**Requirement**. Transcribe exactly the lines from the one containing "Online 2025 SiU5k" through the last line of the listing below, inclusive, and nothing beyond them.
---------------
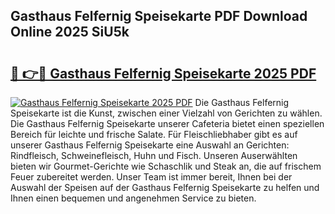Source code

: ## Gasthaus Felfernig Speisekarte PDF Download Online 2025 SiU5k

# <h2><a href="http://gc9appr.nevu.top/?p=Gasthaus+Felfernig+Speisekarte">🔗 👉🔴 Gasthaus Felfernig Speisekarte 2025 PDF</a></h2>

[![Gasthaus Felfernig Speisekarte 2025 PDF](https://i.imgur.com/dBaPXMq.png)](http://gc9appr.nevu.top/?p=Gasthaus+Felfernig+Speisekarte)
Die Gasthaus Felfernig Speisekarte ist die Kunst, zwischen einer Vielzahl von Gerichten zu wählen. Die Gasthaus Felfernig Speisekarte unserer Cafeteria bietet einen speziellen Bereich für leichte und frische Salate. Für Fleischliebhaber gibt es auf unserer Gasthaus Felfernig Speisekarte eine Auswahl an Gerichten: Rindfleisch, Schweinefleisch, Huhn und Fisch. Unseren Auserwählten bieten wir Gourmet-Gerichte wie Schaschlik und Steak an, die auf frischem Feuer zubereitet werden. Unser Team ist immer bereit, Ihnen bei der Auswahl der Speisen auf der Gasthaus Felfernig Speisekarte zu helfen und Ihnen einen bequemen und angenehmen Service zu bieten.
---------------
**Answer box**.
: ## Gasthaus Felfernig Speisekarte PDF Download Online 2025 SiU5k

# <h2><a href="http://gc9appr.nevu.top/?p=Gasthaus+Felfernig+Speisekarte">🔗 👉🔴 Gasthaus Felfernig Speisekarte 2025 PDF</a></h2>

[![Gasthaus Felfernig Speisekarte 2025 PDF](https://i.imgur.com/dBaPXMq.png)](http://gc9appr.nevu.top/?p=Gasthaus+Felfernig+Speisekarte)
Die Gasthaus Felfernig Speisekarte ist die Kunst, zwischen einer Vielzahl von Gerichten zu wählen. Die Gasthaus Felfernig Speisekarte unserer Cafeteria bietet einen speziellen Bereich für leichte und frische Salate. Für Fleischliebhaber gibt es auf unserer Gasthaus Felfernig Speisekarte eine Auswahl an Gerichten: Rindfleisch, Schweinefleisch, Huhn und Fisch. Unseren Auserwählten bieten wir Gourmet-Gerichte wie Schaschlik und Steak an, die auf frischem Feuer zubereitet werden. Unser Team ist immer bereit, Ihnen bei der Auswahl der Speisen auf der Gasthaus Felfernig Speisekarte zu helfen und Ihnen einen bequemen und angenehmen Service zu bieten.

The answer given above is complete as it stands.